CO-IP 并不容易做，尤其是兩個蛋白豐度低，相互作用力較弱的時候。做 CO-IP 經常會遇到沒有條帶的問題。這里談談 CO-IP 沒有條帶的常見原因和解決的辦法，更有獨門配方獻上。

蛋白濃度過稀 

絕大多數情況下，CO-IP 沒有條帶是由于蛋白濃度過稀。裂解產物的蛋白濃度越高越好。但是，有些實驗室喜歡稀釋裂解樣品的蛋白濃度再做 CO-IP。其實，在大多數情況下要盡可能避免稀釋你的細胞裂解液。盡量使細胞裂解產物的蛋白濃度可達 7-8 mg/ml 左右。這才會避免發生沒有條帶的情況。

沒有裂解開 

很多時候，由于裂解液不夠強烈，蛋白質復合物沒有分開，也會造成沒有條帶的問題。解決辦法是：加溫和加少量的 SDS 增加變性能力。這里再介紹一個小竅門：最初幾遍的漂洗 buffer 要和 IP 時的鹽濃度相同。純化蛋白的時候，如果用低鹽裂解細胞，高鹽漂洗去雜質，蛋白丟失較多。再奉獻一個獨門配方：20 mM Tris/HCl，pH7.6，100 mM  NaCl，20 mM KCl，1.5 mM MgCl2，0.5% NP-40 and protease inhibitors （0.5M PMSF）。包用包好。

量不合適

很多時候，CO-IP 沒有條帶，是由于蛋白量，珠子，抗體的量需要調整。根據經驗，一般 100ug 蛋白，3ug 抗體，30ug 珠子。如果不行，250ug 蛋白，5ug 抗體，或者 500ug 蛋白，7ug 抗體。

抗體太坑

抗體是 CO-IP 成敗的致命因素之一！必須是 IP 級別的抗體。說句不好聽的話，不要用國產抗體和 Santa Cruz 的抗體。這些抗體在做 CO-IP 的實驗室里面已經臭名遠揚了?？尤藷o數。大家就不要再重蹈覆轍了。 

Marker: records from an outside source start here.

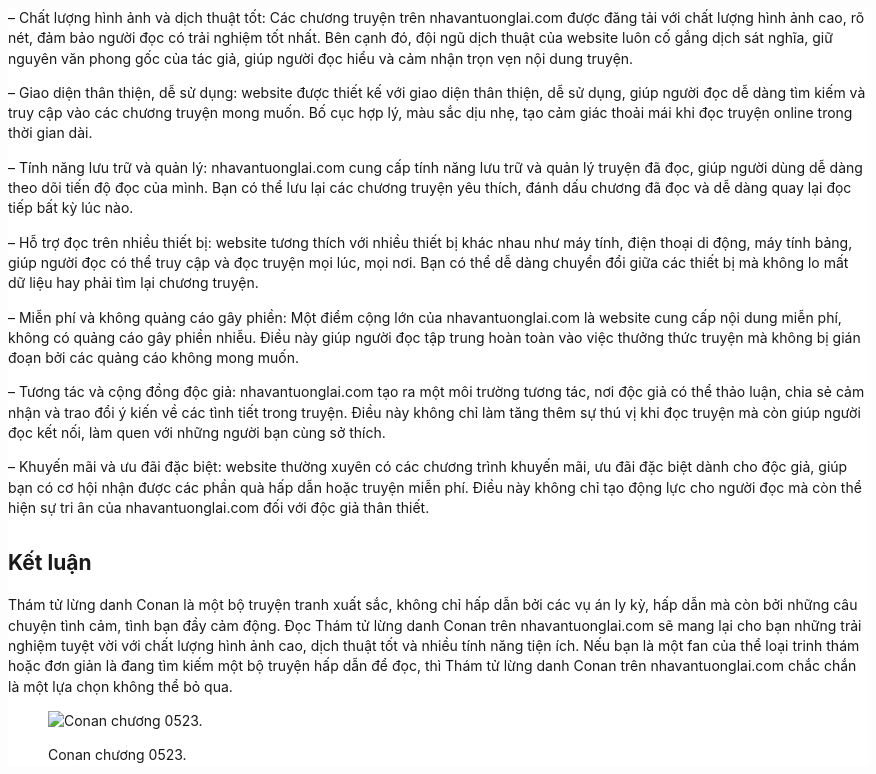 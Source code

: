 – Chất lượng hình ảnh và dịch thuật tốt: Các chương truyện trên nhavantuonglai.com được đăng tải với chất lượng hình ảnh cao, rõ nét, đảm bảo người đọc có trải nghiệm tốt nhất. Bên cạnh đó, đội ngũ dịch thuật của website luôn cố gắng dịch sát nghĩa, giữ nguyên văn phong gốc của tác giả, giúp người đọc hiểu và cảm nhận trọn vẹn nội dung truyện.

– Giao diện thân thiện, dễ sử dụng: website được thiết kế với giao diện thân thiện, dễ sử dụng, giúp người đọc dễ dàng tìm kiếm và truy cập vào các chương truyện mong muốn. Bố cục hợp lý, màu sắc dịu nhẹ, tạo cảm giác thoải mái khi đọc truyện online trong thời gian dài.

– Tính năng lưu trữ và quản lý: nhavantuonglai.com cung cấp tính năng lưu trữ và quản lý truyện đã đọc, giúp người dùng dễ dàng theo dõi tiến độ đọc của mình. Bạn có thể lưu lại các chương truyện yêu thích, đánh dấu chương đã đọc và dễ dàng quay lại đọc tiếp bất kỳ lúc nào.

– Hỗ trợ đọc trên nhiều thiết bị: website tương thích với nhiều thiết bị khác nhau như máy tính, điện thoại di động, máy tính bảng, giúp người đọc có thể truy cập và đọc truyện mọi lúc, mọi nơi. Bạn có thể dễ dàng chuyển đổi giữa các thiết bị mà không lo mất dữ liệu hay phải tìm lại chương truyện.

– Miễn phí và không quảng cáo gây phiền: Một điểm cộng lớn của nhavantuonglai.com là website cung cấp nội dung miễn phí, không có quảng cáo gây phiền nhiễu. Điều này giúp người đọc tập trung hoàn toàn vào việc thưởng thức truyện mà không bị gián đoạn bởi các quảng cáo không mong muốn.

– Tương tác và cộng đồng độc giả: nhavantuonglai.com tạo ra một môi trường tương tác, nơi độc giả có thể thảo luận, chia sẻ cảm nhận và trao đổi ý kiến về các tình tiết trong truyện. Điều này không chỉ làm tăng thêm sự thú vị khi đọc truyện mà còn giúp người đọc kết nối, làm quen với những người bạn cùng sở thích.

– Khuyến mãi và ưu đãi đặc biệt: website thường xuyên có các chương trình khuyến mãi, ưu đãi đặc biệt dành cho độc giả, giúp bạn có cơ hội nhận được các phần quà hấp dẫn hoặc truyện miễn phí. Điều này không chỉ tạo động lực cho người đọc mà còn thể hiện sự tri ân của nhavantuonglai.com đối với độc giả thân thiết.

## Kết luận

Thám tử lừng danh Conan là một bộ truyện tranh xuất sắc, không chỉ hấp dẫn bởi các vụ án ly kỳ, hấp dẫn mà còn bởi những câu chuyện tình cảm, tình bạn đầy cảm động. Đọc Thám tử lừng danh Conan trên nhavantuonglai.com sẽ mang lại cho bạn những trải nghiệm tuyệt vời với chất lượng hình ảnh cao, dịch thuật tốt và nhiều tính năng tiện ích. Nếu bạn là một fan của thể loại trinh thám hoặc đơn giản là đang tìm kiếm một bộ truyện hấp dẫn để đọc, thì Thám tử lừng danh Conan trên nhavantuonglai.com chắc chắn là một lựa chọn không thể bỏ qua.

<figure><img src="https://nhavantuonglai.com/image/cover/001-523.jpg" alt="Conan chương 0523." title="Conan chương 0523." height=100% width=100%><figcaption><p>Conan chương 0523.</p></figcaption></figure> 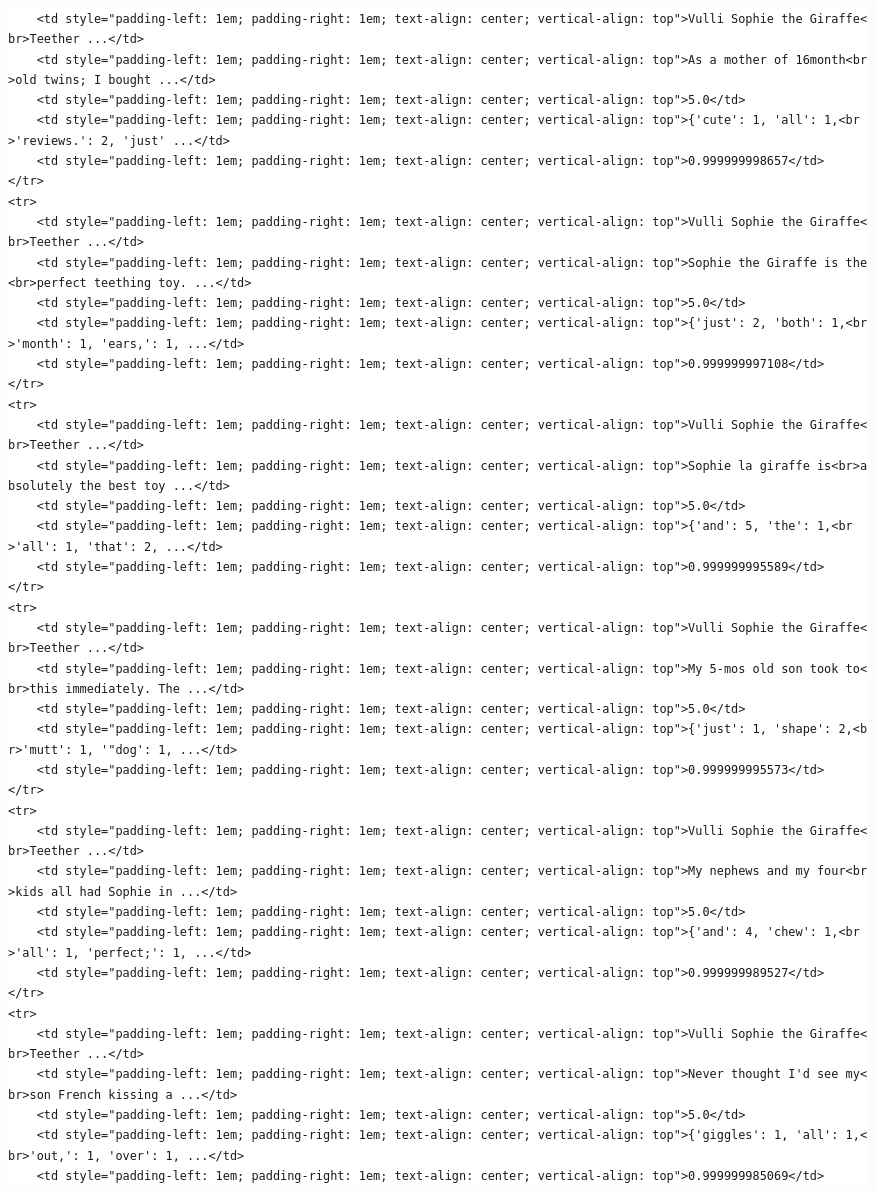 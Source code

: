         <td style="padding-left: 1em; padding-right: 1em; text-align: center; vertical-align: top">Vulli Sophie the Giraffe<br>Teether ...</td>
        <td style="padding-left: 1em; padding-right: 1em; text-align: center; vertical-align: top">As a mother of 16month<br>old twins; I bought ...</td>
        <td style="padding-left: 1em; padding-right: 1em; text-align: center; vertical-align: top">5.0</td>
        <td style="padding-left: 1em; padding-right: 1em; text-align: center; vertical-align: top">{'cute': 1, 'all': 1,<br>'reviews.': 2, 'just' ...</td>
        <td style="padding-left: 1em; padding-right: 1em; text-align: center; vertical-align: top">0.999999998657</td>
    </tr>
    <tr>
        <td style="padding-left: 1em; padding-right: 1em; text-align: center; vertical-align: top">Vulli Sophie the Giraffe<br>Teether ...</td>
        <td style="padding-left: 1em; padding-right: 1em; text-align: center; vertical-align: top">Sophie the Giraffe is the<br>perfect teething toy. ...</td>
        <td style="padding-left: 1em; padding-right: 1em; text-align: center; vertical-align: top">5.0</td>
        <td style="padding-left: 1em; padding-right: 1em; text-align: center; vertical-align: top">{'just': 2, 'both': 1,<br>'month': 1, 'ears,': 1, ...</td>
        <td style="padding-left: 1em; padding-right: 1em; text-align: center; vertical-align: top">0.999999997108</td>
    </tr>
    <tr>
        <td style="padding-left: 1em; padding-right: 1em; text-align: center; vertical-align: top">Vulli Sophie the Giraffe<br>Teether ...</td>
        <td style="padding-left: 1em; padding-right: 1em; text-align: center; vertical-align: top">Sophie la giraffe is<br>absolutely the best toy ...</td>
        <td style="padding-left: 1em; padding-right: 1em; text-align: center; vertical-align: top">5.0</td>
        <td style="padding-left: 1em; padding-right: 1em; text-align: center; vertical-align: top">{'and': 5, 'the': 1,<br>'all': 1, 'that': 2, ...</td>
        <td style="padding-left: 1em; padding-right: 1em; text-align: center; vertical-align: top">0.999999995589</td>
    </tr>
    <tr>
        <td style="padding-left: 1em; padding-right: 1em; text-align: center; vertical-align: top">Vulli Sophie the Giraffe<br>Teether ...</td>
        <td style="padding-left: 1em; padding-right: 1em; text-align: center; vertical-align: top">My 5-mos old son took to<br>this immediately. The ...</td>
        <td style="padding-left: 1em; padding-right: 1em; text-align: center; vertical-align: top">5.0</td>
        <td style="padding-left: 1em; padding-right: 1em; text-align: center; vertical-align: top">{'just': 1, 'shape': 2,<br>'mutt': 1, '"dog': 1, ...</td>
        <td style="padding-left: 1em; padding-right: 1em; text-align: center; vertical-align: top">0.999999995573</td>
    </tr>
    <tr>
        <td style="padding-left: 1em; padding-right: 1em; text-align: center; vertical-align: top">Vulli Sophie the Giraffe<br>Teether ...</td>
        <td style="padding-left: 1em; padding-right: 1em; text-align: center; vertical-align: top">My nephews and my four<br>kids all had Sophie in ...</td>
        <td style="padding-left: 1em; padding-right: 1em; text-align: center; vertical-align: top">5.0</td>
        <td style="padding-left: 1em; padding-right: 1em; text-align: center; vertical-align: top">{'and': 4, 'chew': 1,<br>'all': 1, 'perfect;': 1, ...</td>
        <td style="padding-left: 1em; padding-right: 1em; text-align: center; vertical-align: top">0.999999989527</td>
    </tr>
    <tr>
        <td style="padding-left: 1em; padding-right: 1em; text-align: center; vertical-align: top">Vulli Sophie the Giraffe<br>Teether ...</td>
        <td style="padding-left: 1em; padding-right: 1em; text-align: center; vertical-align: top">Never thought I'd see my<br>son French kissing a ...</td>
        <td style="padding-left: 1em; padding-right: 1em; text-align: center; vertical-align: top">5.0</td>
        <td style="padding-left: 1em; padding-right: 1em; text-align: center; vertical-align: top">{'giggles': 1, 'all': 1,<br>'out,': 1, 'over': 1, ...</td>
        <td style="padding-left: 1em; padding-right: 1em; text-align: center; vertical-align: top">0.999999985069</td>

單抗與多抗的選擇也需要仔細考慮。兩種抗體各有利弊。單抗特異性強，背景低。但是單抗有一個致命的弱點，就是識別位點單一，而在 CO-IP 過程中，該位點很有可能與其它蛋白或核酸結合而被封閉，導致單抗不能識別靶蛋白而沒有條帶。所以，如果沒有十足把握，單抗的識別位點遠離靶蛋白與核酸結合的區域，還是選擇多抗比較穩妥一些。至少不會出現沒有條帶的問題。

細胞數量太少 

很多時候，CO-IP 沒有信號是由于細胞數量太少。一般是 145 mm 的培養皿，至少要長到 50%以上。如果低于這個數目，CO-IP 就很有可能沒有信號。除非藥品和試劑非常非常昂貴，否則就不要節約這點細胞了。一旦 CO-IP 實驗失敗，浪費的時間可是更寶貴的。

綜上所述，CO-IP 是比較難做的一個實驗。很多時候，能否成功取決于抗體和兩個蛋白的結合常數，和 protocol 和實驗操作本身的關系不大。以上，介紹了一些經驗體會和小技巧小竅門，希望對大家有所幫助。